### DATA SECTION
☆ ☆ ☆ ☆ ☆ ☆ ☆
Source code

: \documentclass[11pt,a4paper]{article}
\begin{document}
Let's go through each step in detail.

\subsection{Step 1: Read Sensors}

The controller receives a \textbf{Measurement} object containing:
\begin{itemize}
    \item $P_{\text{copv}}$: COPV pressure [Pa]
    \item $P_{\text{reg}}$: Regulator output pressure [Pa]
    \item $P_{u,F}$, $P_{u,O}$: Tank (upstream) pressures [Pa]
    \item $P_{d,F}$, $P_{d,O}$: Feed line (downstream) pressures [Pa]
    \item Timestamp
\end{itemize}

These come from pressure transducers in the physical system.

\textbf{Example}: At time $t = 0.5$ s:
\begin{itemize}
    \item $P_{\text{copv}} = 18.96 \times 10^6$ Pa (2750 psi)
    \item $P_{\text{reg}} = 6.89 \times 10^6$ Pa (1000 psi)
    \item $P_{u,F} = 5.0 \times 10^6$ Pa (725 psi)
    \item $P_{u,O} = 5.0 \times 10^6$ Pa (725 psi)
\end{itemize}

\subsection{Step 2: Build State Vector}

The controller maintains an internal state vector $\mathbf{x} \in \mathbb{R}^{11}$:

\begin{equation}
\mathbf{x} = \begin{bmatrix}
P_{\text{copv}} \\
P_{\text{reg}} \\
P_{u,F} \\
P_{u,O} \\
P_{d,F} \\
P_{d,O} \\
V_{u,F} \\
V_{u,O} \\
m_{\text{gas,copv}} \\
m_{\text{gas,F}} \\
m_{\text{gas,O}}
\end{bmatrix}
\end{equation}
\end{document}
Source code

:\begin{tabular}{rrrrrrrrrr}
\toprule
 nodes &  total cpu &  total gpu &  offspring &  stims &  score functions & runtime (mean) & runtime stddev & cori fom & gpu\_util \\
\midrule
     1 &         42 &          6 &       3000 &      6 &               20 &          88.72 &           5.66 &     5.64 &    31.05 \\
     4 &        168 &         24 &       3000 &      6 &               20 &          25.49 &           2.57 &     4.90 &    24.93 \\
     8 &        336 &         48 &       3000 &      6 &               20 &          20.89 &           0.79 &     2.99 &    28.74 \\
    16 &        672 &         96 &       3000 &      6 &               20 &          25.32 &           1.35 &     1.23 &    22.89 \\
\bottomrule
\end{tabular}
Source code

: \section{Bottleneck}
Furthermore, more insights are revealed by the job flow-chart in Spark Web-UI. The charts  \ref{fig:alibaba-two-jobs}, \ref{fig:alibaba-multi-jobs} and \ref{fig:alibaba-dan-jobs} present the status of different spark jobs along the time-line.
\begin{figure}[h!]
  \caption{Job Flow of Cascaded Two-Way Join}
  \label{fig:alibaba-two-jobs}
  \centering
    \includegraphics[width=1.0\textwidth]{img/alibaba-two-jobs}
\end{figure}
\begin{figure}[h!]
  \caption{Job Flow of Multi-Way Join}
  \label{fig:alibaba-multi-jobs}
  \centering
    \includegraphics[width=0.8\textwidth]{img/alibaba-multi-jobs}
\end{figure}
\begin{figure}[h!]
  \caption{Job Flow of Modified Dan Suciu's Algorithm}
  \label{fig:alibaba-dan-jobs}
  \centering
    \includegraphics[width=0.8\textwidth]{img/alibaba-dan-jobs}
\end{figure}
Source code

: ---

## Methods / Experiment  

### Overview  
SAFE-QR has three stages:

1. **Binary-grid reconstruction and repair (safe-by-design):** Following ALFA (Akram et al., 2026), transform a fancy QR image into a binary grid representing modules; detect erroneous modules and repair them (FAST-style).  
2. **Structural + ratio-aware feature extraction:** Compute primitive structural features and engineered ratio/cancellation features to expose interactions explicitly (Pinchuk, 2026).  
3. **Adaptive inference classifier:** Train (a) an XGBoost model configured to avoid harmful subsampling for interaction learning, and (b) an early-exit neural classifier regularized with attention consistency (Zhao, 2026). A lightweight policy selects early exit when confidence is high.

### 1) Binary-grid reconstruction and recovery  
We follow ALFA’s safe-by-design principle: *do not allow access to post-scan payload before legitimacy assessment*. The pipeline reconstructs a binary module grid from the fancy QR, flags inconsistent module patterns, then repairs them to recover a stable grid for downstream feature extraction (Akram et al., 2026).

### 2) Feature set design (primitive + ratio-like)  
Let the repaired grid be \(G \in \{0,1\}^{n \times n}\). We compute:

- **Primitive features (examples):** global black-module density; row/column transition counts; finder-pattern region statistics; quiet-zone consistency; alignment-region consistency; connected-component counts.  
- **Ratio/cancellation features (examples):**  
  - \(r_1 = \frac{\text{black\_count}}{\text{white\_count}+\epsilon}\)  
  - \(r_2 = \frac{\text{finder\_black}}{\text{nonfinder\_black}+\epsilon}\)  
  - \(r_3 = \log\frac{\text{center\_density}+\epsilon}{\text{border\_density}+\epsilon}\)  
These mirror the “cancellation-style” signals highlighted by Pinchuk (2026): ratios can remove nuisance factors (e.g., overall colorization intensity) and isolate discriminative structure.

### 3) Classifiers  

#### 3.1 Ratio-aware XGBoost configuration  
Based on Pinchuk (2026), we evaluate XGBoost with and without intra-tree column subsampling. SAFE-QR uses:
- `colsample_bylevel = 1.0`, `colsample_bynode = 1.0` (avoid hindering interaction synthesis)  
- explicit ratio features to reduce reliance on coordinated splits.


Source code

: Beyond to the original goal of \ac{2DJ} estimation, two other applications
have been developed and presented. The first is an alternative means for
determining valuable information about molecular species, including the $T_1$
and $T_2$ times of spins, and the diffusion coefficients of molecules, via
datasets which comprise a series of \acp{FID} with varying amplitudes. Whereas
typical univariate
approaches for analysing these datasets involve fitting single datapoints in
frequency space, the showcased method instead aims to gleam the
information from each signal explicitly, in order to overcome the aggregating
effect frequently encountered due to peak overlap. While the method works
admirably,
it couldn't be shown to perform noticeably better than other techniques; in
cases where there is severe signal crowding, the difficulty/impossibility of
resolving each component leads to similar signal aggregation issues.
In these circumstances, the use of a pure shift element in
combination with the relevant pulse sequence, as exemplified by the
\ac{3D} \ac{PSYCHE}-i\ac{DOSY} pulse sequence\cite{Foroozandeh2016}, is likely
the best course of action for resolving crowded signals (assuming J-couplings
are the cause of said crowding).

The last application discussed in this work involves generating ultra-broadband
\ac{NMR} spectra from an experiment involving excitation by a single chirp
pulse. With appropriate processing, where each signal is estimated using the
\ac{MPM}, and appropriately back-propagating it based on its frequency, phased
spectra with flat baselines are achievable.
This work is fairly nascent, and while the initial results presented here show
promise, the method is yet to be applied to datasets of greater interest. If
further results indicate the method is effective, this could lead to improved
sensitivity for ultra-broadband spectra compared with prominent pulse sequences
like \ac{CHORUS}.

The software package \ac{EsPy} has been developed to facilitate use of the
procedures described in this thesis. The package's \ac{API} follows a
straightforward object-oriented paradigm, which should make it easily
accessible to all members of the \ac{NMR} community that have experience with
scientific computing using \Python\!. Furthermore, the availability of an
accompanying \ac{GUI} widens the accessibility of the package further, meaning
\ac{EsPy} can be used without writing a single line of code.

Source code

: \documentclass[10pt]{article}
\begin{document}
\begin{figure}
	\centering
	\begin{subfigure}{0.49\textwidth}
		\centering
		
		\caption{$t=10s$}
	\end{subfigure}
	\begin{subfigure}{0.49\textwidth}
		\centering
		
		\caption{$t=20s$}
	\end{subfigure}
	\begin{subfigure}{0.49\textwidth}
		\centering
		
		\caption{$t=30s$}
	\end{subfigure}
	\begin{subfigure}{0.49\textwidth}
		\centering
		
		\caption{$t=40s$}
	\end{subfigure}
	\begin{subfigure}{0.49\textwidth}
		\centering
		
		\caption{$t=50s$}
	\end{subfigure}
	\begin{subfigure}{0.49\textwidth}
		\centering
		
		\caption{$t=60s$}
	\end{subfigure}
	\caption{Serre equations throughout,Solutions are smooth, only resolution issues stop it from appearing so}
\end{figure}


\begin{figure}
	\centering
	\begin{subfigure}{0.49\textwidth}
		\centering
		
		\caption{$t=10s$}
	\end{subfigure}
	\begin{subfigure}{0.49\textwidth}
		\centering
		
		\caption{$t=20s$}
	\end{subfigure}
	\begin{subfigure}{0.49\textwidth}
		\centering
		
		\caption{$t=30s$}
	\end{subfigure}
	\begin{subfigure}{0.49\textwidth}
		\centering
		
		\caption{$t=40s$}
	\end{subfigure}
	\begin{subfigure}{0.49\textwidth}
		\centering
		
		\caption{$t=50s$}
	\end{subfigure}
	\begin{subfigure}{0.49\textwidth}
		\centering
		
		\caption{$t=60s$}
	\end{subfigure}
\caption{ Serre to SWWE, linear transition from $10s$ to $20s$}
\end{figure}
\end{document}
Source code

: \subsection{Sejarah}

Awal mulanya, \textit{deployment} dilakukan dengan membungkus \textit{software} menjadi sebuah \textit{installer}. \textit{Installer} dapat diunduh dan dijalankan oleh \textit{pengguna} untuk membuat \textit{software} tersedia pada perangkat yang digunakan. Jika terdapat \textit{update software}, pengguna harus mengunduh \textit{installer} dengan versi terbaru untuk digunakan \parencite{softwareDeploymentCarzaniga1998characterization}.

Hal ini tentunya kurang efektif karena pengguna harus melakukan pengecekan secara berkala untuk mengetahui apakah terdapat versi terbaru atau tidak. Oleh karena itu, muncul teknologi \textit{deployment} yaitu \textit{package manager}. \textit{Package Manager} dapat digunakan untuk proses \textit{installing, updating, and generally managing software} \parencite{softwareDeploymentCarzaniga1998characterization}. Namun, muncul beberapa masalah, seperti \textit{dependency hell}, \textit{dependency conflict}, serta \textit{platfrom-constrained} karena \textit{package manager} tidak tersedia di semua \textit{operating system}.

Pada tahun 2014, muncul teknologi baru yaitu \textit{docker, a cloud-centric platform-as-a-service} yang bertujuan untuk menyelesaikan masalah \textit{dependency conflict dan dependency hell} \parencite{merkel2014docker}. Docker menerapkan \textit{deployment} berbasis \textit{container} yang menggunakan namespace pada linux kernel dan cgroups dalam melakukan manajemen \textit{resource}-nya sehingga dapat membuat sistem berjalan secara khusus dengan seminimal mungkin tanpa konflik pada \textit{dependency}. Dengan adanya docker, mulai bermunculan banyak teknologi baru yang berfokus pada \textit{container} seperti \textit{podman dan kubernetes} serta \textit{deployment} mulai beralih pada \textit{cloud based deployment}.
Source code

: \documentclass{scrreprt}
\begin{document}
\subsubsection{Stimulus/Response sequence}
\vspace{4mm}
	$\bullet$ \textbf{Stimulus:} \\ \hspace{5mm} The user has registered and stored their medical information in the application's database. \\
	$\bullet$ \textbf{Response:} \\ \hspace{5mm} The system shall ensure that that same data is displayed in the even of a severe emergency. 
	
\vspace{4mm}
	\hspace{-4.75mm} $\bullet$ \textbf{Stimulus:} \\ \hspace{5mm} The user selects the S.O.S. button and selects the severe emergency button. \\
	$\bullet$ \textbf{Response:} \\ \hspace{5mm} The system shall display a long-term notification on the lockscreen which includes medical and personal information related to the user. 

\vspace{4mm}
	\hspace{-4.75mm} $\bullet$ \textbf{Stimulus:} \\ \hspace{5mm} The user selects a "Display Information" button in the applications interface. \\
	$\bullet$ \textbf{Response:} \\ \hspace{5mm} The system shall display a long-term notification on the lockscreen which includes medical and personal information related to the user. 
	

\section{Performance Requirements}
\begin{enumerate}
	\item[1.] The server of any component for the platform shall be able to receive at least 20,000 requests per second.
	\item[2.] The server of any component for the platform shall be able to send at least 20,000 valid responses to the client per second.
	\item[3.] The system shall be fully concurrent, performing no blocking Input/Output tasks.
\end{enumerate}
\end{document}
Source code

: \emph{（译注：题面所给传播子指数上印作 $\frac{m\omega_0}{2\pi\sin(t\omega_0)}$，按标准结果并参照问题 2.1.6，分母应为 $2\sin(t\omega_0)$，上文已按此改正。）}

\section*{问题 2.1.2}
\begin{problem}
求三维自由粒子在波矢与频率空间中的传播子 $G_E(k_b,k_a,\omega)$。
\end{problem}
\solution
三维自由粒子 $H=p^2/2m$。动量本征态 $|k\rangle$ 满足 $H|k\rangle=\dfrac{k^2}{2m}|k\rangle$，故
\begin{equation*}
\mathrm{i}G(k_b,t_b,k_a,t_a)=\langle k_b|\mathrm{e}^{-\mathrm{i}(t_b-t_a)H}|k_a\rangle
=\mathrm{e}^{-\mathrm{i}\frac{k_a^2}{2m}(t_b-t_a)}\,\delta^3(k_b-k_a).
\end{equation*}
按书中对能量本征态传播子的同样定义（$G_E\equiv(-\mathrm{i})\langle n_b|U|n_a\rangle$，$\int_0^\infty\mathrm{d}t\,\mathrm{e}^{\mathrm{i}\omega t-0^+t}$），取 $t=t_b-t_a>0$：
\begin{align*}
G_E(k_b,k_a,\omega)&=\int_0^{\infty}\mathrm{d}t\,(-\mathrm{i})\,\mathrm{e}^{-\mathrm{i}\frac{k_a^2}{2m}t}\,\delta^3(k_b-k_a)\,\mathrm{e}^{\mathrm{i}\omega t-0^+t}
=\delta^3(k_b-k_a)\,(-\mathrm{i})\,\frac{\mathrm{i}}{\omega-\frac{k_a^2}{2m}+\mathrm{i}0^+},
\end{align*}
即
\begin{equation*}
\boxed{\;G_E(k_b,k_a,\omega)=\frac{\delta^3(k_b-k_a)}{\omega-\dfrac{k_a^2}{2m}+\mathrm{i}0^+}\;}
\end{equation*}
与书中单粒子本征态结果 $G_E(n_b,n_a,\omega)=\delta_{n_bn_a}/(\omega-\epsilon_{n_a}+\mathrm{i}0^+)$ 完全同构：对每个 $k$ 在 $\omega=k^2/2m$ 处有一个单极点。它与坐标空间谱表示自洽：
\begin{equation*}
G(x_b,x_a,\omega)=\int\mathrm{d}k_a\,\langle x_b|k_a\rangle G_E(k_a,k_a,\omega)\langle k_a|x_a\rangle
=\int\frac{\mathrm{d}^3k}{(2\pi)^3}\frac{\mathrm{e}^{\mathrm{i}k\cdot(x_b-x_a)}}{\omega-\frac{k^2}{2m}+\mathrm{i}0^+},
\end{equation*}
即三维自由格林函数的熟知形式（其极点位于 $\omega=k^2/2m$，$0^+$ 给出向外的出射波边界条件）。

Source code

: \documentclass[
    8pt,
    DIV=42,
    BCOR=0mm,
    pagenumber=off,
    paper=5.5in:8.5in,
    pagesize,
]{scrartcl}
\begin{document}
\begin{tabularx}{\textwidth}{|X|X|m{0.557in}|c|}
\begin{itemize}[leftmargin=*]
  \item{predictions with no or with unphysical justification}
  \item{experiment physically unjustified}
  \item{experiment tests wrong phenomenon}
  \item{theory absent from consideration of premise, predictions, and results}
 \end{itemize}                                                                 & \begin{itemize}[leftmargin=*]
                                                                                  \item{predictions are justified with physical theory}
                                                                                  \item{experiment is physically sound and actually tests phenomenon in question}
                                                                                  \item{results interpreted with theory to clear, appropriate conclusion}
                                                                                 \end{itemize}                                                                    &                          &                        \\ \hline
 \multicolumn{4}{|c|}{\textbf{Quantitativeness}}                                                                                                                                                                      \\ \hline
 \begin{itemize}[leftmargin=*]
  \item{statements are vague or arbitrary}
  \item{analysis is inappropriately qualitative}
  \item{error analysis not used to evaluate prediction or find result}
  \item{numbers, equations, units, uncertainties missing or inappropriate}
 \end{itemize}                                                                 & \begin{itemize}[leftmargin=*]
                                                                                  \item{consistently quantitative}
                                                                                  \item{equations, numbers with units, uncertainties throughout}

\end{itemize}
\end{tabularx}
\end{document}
☆ ☆ ☆ ☆ ☆ ☆ ☆
### PROMPT
Looking at the material, work out the number of lines holding "tersedia", and write that number alone.

### WRITTEN RESPONSE
2